Texas Gov. Rick Perry quickly discovered that national politics is a whole different game than statewide politics -- even in as huge a place as the Lone Star State -- shortly after he formally announced his presidential candidacy in South Carolina. Perry said Ben Bernanke, chairman of the Federal Reserve, was acting in a “treasonous” way with national monetary policy. He also said that were Bernanke down in Texas, he’d be treated “pretty ugly” because of his job performance.
Of course the statements, in the glare of the national presidential campaign spotlight, created a controversy. A spokesman for Perry said he was “passionate” about reducing the federal debt, and Perry refused to back down from the statement. His comments generated widespread criticism across the country, including barbs from former officials of the administration of George W. Bush, who appointed Bernanke to his post.

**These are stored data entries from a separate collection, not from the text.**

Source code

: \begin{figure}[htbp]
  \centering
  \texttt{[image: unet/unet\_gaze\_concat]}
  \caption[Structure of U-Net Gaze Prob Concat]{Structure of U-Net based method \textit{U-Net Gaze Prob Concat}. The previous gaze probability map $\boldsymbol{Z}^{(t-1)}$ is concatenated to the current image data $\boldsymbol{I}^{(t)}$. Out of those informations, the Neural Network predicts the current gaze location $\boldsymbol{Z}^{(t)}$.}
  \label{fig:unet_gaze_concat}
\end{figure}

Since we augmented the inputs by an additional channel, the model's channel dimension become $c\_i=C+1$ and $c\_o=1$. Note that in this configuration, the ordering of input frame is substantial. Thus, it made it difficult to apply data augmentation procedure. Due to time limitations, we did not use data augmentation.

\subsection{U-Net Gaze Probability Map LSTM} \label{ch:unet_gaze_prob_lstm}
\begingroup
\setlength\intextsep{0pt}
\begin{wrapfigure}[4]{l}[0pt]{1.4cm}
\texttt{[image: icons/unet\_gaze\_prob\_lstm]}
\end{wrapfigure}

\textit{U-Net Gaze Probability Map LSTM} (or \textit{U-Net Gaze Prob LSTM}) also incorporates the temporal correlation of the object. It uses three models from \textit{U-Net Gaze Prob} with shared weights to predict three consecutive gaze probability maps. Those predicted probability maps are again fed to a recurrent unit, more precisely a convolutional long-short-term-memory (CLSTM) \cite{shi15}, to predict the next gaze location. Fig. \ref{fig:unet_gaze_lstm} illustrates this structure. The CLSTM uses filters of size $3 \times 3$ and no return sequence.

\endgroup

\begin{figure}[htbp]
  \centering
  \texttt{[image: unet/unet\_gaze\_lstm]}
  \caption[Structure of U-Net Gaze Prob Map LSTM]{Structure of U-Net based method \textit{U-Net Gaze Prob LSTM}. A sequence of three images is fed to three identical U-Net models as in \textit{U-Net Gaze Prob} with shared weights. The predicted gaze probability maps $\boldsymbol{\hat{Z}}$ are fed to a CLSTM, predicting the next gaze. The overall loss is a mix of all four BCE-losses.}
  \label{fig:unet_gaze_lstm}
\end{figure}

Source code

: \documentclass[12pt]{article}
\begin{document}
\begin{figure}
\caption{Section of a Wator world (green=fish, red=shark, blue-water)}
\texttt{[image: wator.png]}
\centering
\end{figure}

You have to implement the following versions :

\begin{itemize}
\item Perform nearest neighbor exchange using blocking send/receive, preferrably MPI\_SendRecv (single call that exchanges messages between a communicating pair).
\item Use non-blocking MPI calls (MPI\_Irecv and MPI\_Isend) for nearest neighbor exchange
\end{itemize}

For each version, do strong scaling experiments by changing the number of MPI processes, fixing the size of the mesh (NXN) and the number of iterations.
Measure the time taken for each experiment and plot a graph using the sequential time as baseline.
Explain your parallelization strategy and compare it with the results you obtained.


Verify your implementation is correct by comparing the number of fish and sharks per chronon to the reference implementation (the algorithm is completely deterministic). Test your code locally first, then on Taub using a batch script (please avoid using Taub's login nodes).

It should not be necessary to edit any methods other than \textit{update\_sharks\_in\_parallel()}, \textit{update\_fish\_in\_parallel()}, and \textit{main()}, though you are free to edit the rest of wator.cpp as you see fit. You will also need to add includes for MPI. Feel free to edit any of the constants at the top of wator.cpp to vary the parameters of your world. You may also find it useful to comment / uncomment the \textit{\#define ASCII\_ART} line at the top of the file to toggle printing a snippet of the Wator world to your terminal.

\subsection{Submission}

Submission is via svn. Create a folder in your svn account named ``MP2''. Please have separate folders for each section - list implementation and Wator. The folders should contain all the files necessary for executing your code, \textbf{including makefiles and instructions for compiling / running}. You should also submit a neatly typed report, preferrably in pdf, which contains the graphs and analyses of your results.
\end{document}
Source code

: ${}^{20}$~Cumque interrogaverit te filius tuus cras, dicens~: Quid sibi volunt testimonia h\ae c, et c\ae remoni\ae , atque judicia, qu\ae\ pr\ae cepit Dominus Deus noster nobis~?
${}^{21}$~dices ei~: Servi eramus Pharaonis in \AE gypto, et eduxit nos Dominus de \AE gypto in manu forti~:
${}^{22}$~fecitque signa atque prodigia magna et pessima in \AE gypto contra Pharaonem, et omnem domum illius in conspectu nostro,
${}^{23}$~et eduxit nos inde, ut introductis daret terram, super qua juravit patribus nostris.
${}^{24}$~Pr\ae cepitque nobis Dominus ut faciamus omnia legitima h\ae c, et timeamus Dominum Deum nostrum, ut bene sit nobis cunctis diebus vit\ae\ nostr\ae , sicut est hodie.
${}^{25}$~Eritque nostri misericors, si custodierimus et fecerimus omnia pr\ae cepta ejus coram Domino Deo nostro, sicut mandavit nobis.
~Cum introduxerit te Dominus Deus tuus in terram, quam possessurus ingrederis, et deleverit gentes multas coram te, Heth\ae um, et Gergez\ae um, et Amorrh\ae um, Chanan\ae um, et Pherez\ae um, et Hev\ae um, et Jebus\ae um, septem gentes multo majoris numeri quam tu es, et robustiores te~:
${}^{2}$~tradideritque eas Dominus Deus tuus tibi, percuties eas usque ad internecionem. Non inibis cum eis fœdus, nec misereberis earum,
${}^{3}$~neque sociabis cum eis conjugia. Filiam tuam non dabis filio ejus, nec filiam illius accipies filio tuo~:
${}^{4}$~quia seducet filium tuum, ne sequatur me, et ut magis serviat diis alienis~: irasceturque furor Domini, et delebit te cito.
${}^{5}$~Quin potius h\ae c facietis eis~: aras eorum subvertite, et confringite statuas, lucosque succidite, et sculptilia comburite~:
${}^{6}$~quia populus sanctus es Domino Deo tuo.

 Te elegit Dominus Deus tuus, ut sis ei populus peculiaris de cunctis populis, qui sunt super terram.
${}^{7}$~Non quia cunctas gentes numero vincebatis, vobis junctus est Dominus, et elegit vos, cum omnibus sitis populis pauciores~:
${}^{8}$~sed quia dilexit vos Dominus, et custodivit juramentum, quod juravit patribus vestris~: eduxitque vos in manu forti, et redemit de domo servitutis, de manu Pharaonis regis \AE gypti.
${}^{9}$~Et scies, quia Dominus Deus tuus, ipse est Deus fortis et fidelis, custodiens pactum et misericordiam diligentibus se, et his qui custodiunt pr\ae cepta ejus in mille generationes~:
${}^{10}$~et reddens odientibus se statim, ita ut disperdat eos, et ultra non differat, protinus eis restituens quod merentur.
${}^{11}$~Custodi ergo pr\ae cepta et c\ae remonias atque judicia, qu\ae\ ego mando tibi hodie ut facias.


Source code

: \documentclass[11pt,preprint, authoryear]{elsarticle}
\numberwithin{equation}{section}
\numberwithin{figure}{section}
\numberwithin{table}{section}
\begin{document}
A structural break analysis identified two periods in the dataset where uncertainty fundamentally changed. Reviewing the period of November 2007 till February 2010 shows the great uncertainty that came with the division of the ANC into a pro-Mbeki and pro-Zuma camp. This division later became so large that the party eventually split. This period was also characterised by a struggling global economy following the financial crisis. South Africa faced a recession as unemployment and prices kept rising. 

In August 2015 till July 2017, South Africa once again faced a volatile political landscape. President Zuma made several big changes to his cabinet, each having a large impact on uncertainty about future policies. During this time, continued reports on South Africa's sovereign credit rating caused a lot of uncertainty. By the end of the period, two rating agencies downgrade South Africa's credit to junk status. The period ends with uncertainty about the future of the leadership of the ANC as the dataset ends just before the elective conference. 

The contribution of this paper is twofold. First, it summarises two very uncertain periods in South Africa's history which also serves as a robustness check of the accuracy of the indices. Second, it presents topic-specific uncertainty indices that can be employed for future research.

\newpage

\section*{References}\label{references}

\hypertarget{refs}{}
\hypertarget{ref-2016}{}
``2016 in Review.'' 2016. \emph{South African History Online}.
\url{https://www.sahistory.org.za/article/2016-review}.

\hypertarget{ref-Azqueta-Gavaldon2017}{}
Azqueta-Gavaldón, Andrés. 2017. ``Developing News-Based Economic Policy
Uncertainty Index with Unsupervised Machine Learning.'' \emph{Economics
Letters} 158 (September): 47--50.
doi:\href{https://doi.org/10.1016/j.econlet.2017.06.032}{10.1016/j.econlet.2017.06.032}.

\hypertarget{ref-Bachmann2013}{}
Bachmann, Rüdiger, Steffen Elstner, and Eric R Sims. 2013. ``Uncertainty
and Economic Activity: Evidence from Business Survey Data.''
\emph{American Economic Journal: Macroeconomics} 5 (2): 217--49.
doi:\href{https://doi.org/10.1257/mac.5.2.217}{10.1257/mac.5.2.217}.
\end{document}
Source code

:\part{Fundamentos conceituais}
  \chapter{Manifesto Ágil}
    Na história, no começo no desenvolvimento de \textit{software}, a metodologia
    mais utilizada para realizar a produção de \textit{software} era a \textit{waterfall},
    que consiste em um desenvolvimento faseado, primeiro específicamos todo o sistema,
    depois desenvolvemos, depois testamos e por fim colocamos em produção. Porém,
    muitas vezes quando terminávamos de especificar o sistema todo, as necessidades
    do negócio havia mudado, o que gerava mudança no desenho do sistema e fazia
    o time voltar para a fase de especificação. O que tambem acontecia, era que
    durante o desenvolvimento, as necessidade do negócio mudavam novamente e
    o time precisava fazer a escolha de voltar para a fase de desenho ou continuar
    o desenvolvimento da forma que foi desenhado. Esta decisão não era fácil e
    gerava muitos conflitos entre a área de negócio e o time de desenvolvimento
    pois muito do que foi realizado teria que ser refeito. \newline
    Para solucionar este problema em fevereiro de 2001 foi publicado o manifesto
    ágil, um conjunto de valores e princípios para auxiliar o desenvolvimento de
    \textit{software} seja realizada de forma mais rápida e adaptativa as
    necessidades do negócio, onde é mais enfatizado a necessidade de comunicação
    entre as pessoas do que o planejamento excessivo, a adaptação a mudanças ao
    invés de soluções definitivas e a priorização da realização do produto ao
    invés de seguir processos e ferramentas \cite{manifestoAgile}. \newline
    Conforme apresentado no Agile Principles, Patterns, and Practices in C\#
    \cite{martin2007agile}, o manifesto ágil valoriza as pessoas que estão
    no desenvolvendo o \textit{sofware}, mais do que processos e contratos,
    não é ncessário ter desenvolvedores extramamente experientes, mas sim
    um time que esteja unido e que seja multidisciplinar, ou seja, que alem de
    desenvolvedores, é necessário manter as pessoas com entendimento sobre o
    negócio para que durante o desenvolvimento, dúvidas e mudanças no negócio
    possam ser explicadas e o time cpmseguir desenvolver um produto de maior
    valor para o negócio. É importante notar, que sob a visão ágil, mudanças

With the economy still struggling mightily and the financial markets in turmoil, President Obama is certainly vulnerable; his approval ratings are the lowest they’ve ever been. But nobody in the crowded Republican field has been able to step forward to a clear front runner’s position, and Perry’s gaffe proves that he has lots to learn about national politics, too. The election is still well over a year away, and it will be interesting to see which GOP candidate finally clears the field. But one thing’s clear: those who expected Perry to gain immediate favor were wrong.